Math/science majors should not get pregnant. -This has nothing to do with gender issues; this is about peace of mind, even sanity.
Ever since getting pregnant I've wondered if I could just come up with the right combination of foods to eat, foods to avoid, optimal sleep time, number of trips to the bathroom and a host of other variables - if I just get it right, I could avoid nausea, insomnia and other bad things associated with early pregnancy.
Last night I confess I actually started thinking in mathematical terms. --If I take an integral over time from zero to nine months and make sure there are multiplying factors for family history and difficulty of pregnancy, factor in the variables... --
I'm sure some researcher somewhere would get a kick out of the resulting trial equation I created today:
9
∫ [av(i)^2][w/x)^2x + avi(b/xy) + av(cz) ≈health
0 i
I won't bore those of you who aren't math geeks, but there are actually terms there for how compounds like raffinose affect me, the way milk seems to help, and the impact of drugs on my ability to sleep through the night.
As I said, math/science majors shouldn't get pregnant. It does weird things to the brain.

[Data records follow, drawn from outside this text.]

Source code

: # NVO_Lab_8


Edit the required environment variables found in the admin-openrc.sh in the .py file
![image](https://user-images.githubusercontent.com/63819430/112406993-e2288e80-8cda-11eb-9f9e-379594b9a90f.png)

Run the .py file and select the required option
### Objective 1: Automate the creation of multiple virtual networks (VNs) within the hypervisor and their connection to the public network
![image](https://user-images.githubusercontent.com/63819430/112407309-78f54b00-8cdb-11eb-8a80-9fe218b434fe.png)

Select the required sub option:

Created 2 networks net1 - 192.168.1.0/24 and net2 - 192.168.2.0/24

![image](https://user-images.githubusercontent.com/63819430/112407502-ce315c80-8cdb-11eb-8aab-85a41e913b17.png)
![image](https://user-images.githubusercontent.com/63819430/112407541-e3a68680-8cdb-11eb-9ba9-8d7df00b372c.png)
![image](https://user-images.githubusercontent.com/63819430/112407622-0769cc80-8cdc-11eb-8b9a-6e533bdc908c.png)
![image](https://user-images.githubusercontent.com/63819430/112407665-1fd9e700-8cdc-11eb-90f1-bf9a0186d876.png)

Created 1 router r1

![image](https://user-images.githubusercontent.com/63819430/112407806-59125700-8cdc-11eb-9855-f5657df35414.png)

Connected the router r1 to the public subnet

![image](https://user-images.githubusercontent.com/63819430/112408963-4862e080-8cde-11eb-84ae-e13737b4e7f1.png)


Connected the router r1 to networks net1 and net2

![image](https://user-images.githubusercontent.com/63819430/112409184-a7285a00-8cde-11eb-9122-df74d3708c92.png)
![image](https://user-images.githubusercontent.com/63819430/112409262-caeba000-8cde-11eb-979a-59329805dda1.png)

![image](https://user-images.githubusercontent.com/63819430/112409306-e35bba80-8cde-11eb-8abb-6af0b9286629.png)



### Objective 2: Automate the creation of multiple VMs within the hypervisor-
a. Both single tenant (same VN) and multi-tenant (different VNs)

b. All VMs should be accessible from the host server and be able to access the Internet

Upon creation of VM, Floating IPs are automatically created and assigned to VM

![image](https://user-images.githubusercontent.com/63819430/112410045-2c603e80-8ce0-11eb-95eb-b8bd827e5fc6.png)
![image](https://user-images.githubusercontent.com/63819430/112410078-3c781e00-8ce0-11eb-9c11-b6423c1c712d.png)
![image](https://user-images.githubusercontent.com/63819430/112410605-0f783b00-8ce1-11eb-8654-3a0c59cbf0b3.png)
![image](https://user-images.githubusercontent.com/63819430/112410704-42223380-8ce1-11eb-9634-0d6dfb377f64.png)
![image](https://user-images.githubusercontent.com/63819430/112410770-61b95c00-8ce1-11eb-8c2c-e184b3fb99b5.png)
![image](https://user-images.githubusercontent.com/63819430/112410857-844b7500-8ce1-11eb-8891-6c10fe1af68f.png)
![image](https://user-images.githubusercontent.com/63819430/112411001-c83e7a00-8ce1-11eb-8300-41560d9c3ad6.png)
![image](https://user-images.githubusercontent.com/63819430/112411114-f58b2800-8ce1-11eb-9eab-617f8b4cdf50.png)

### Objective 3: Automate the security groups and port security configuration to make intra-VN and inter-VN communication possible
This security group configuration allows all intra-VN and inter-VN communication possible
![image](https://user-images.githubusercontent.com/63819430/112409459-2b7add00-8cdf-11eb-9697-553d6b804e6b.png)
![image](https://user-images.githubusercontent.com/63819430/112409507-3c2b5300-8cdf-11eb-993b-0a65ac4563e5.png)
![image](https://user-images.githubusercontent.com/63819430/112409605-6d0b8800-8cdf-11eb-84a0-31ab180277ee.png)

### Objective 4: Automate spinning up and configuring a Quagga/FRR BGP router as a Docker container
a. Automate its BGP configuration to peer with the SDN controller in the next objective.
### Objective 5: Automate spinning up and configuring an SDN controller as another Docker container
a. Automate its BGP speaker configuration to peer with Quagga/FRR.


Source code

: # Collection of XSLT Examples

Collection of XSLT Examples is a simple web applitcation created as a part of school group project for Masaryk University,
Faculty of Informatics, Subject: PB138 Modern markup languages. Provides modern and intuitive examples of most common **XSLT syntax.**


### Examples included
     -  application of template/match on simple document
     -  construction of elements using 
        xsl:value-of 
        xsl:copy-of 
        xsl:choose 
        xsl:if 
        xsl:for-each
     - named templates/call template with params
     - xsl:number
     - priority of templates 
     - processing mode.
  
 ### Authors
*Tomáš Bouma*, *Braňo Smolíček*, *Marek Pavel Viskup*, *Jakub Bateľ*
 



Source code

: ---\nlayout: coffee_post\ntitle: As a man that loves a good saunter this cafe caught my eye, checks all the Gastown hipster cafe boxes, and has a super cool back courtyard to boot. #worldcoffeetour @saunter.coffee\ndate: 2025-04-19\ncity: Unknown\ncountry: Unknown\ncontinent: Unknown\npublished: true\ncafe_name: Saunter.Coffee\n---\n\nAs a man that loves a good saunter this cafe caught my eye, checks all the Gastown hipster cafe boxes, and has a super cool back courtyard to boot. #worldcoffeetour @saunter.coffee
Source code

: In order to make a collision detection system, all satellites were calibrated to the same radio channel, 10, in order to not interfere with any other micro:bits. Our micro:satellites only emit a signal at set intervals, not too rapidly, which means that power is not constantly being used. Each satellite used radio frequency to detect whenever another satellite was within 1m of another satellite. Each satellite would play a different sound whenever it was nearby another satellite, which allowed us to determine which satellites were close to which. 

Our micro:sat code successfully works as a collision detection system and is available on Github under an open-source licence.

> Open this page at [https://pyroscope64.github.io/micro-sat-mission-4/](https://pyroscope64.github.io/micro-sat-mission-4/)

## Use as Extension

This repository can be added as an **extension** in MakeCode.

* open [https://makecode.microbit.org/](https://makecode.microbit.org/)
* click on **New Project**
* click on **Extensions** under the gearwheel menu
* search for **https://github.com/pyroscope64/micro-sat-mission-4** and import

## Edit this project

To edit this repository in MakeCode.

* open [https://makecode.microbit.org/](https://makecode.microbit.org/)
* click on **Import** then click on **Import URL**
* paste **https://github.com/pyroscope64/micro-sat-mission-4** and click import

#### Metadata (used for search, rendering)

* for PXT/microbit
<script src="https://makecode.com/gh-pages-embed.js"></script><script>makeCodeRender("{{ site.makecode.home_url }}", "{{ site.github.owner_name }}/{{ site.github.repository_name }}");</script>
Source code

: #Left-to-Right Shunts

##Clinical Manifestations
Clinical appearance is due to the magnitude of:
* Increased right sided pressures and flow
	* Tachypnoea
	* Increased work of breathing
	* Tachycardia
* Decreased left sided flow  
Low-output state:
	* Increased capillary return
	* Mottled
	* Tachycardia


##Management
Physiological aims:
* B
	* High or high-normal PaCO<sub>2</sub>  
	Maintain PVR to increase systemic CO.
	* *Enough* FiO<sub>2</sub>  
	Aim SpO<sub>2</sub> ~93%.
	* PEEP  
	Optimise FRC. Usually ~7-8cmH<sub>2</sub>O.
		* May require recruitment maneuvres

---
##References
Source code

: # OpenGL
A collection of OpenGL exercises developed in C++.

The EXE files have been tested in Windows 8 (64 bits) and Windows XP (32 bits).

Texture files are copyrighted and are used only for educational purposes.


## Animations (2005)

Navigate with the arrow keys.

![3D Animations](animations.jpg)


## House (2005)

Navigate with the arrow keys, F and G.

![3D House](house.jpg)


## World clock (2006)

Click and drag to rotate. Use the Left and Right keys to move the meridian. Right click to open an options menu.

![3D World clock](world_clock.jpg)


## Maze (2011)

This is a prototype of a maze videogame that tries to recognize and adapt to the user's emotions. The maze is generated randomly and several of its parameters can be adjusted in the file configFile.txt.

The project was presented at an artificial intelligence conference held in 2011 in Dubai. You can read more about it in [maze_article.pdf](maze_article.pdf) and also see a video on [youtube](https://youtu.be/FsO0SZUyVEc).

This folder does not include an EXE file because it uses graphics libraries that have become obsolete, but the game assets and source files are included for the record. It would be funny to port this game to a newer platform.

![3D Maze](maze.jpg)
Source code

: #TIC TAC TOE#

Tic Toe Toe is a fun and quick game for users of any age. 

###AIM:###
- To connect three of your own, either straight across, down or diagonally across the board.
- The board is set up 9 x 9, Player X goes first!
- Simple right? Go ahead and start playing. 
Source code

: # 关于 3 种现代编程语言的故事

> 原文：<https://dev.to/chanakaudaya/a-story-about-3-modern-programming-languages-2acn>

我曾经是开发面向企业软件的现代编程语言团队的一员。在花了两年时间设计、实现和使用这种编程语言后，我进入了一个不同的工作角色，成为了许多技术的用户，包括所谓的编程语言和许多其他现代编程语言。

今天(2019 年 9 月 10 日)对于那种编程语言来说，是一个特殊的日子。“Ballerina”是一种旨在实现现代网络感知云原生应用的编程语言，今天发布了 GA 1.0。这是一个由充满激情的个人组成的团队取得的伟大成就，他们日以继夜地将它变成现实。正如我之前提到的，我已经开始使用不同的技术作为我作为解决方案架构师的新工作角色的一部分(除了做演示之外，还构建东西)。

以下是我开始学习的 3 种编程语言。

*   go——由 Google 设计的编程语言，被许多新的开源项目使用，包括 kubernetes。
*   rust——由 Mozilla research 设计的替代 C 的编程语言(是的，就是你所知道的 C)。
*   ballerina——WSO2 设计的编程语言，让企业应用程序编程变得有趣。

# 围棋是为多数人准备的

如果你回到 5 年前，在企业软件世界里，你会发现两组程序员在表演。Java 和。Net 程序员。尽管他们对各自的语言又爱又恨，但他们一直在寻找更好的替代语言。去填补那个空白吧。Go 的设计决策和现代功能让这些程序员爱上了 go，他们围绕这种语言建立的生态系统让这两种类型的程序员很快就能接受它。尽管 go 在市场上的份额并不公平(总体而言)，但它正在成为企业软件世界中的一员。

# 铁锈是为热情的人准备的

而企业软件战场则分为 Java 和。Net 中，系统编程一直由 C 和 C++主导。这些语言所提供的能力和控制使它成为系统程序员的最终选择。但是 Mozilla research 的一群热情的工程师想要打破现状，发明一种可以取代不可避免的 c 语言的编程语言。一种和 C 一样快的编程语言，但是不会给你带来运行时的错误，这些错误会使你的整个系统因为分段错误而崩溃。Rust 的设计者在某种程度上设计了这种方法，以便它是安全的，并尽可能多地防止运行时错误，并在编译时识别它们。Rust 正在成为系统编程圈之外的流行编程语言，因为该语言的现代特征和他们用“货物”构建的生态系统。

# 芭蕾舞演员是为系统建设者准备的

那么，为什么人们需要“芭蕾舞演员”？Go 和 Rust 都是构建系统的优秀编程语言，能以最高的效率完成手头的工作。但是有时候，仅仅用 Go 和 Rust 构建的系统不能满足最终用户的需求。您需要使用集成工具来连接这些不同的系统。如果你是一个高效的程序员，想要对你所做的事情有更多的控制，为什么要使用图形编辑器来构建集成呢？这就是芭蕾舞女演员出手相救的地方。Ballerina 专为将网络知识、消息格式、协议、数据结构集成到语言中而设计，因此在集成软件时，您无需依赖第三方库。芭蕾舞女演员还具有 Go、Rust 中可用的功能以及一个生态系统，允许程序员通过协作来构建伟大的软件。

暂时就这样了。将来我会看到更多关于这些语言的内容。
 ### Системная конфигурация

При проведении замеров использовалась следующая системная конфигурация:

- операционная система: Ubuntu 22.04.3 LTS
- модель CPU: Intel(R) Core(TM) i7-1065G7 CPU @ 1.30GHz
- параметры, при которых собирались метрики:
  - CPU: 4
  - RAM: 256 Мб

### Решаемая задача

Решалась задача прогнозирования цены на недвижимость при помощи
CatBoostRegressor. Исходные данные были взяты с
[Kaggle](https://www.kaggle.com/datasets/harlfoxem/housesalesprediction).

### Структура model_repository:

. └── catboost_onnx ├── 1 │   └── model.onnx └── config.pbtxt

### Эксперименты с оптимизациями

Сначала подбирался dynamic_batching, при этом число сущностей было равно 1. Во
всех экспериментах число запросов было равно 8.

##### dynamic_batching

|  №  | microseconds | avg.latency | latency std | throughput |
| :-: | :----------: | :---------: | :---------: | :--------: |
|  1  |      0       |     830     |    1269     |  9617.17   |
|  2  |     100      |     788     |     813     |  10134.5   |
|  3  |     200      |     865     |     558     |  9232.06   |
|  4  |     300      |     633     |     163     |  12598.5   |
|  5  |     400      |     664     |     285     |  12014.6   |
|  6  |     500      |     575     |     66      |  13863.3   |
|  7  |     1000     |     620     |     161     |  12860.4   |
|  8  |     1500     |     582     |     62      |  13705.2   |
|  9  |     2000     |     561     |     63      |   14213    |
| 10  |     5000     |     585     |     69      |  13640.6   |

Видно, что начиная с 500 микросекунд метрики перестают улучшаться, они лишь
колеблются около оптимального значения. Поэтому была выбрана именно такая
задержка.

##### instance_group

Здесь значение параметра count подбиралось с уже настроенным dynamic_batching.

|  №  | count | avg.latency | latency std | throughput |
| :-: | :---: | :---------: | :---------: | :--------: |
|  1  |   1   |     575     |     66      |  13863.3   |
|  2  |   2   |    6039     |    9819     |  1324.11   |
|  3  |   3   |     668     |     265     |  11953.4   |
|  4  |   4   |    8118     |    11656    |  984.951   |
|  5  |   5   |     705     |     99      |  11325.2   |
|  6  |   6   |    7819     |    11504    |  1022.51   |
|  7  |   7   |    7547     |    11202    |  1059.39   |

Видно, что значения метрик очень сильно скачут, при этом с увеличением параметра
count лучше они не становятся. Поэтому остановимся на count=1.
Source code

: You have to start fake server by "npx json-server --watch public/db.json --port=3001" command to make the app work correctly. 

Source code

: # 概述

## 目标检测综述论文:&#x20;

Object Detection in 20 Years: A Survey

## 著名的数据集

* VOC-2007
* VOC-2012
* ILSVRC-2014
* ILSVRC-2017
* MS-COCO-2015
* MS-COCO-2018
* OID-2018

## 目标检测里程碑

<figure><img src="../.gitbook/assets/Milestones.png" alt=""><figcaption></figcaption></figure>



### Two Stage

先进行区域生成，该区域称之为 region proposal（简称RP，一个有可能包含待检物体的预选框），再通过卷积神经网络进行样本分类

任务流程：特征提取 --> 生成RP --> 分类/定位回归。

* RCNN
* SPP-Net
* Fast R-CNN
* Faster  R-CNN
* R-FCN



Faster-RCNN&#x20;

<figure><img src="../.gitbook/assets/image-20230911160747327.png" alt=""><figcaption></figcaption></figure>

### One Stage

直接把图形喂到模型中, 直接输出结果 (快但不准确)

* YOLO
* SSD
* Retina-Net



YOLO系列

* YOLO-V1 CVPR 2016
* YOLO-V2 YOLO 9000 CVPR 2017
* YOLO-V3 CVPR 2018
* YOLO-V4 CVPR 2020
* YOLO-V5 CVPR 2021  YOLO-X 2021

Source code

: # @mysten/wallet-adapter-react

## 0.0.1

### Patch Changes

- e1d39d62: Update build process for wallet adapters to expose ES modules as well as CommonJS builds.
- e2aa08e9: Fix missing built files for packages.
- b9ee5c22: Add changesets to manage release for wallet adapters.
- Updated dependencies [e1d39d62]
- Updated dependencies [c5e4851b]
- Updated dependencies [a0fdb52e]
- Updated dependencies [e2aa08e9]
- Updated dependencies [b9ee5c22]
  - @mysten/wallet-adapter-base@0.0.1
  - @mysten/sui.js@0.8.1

My husband has been a saint in all this - making his own meals (which he usually does anyway, since he cooks more often than I do), putting up with accumulating dirty laundry and clutter, and insisting on helping out wherever he can. He says he's made a discovery about the 'protect/provide' switch that flipped on in his head the day we got married: it isn't a switch, but a dial. Apparently impending offspring crank the dial 'to eleven,' to quote Nigel of Spinal Tap. He's completely remodeled the upstairs bathroom, drawn hot baths for me, provided shoulder rubs, and willingly reads through pregnancy books with me. I married a prince among men, beyond a doubt.
I've grumbled a bit (to myself, spouse and friends) about the changes necessary during pregnancy; some have been harder than others. Though I like food, I'm not terribly keen on eating regularly - I'd rather read. It's hard for me to make myself eat throughout a day. Pregnancy requires me to be on a more structured timetable that's not really under my control. Though I like structure, I like it when I create it. Too often I consider freedom to be what's outside enforced structure...
Today I was reading some of Madeleine L'Engle's book, A Circle of Quiet, and I came on these words:
'It is our bones, our structure [the skeleton] which frees us to dance, to make love. Without our structure we would be an imprisoned, amorphous blob of flesh, incapable of response. The amoeba has a minimum of structure, but I doubt if it has much fun.'
So... I must confess I don't want to claim as offspring a creature formed outside of the structures of gestational period, uterus, and human developmental cycles. If I accept the structures, there are strictures [restrictions] that result.
Upshot? I'll finish with this line and munch some ever-present unsalted soda crackers to carry my stomach through the early evening hours. Buenas noches, lectores.